- [Required action] Show every line from the entries that follow which holds the word "SetReason".

- [Input data]

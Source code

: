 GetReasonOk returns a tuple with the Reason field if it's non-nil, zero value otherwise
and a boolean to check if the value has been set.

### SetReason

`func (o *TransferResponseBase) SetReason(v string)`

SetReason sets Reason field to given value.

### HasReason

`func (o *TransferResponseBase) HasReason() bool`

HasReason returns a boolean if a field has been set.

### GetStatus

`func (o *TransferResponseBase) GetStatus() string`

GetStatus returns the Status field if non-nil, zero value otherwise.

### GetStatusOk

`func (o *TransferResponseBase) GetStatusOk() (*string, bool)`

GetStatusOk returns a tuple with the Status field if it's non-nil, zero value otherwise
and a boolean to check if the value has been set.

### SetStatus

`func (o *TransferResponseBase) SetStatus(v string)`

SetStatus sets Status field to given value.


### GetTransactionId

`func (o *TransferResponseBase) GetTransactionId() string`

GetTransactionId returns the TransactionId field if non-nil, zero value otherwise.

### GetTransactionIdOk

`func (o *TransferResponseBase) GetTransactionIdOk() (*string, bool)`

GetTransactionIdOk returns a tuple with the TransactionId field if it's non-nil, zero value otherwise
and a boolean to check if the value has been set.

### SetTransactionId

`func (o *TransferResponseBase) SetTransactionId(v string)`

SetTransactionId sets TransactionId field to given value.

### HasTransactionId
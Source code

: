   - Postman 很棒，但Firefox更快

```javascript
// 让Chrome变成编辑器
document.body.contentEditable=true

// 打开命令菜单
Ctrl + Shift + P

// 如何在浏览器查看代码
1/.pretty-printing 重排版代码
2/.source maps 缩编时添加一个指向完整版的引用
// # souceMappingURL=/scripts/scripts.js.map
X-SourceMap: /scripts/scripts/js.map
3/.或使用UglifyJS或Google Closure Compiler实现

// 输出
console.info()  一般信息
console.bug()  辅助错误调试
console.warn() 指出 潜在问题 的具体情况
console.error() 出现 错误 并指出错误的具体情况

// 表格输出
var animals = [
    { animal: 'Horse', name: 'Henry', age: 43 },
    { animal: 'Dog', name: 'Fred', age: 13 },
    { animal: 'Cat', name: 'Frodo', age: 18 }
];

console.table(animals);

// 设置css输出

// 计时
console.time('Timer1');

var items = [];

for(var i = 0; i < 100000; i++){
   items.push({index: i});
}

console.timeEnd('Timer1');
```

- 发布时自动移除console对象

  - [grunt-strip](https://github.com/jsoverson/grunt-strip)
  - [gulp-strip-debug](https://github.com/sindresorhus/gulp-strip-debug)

- [Answer to this exercise]
### SetReason
`func (o *TransferResponseBase) SetReason(v string)`
SetReason sets Reason field to given value.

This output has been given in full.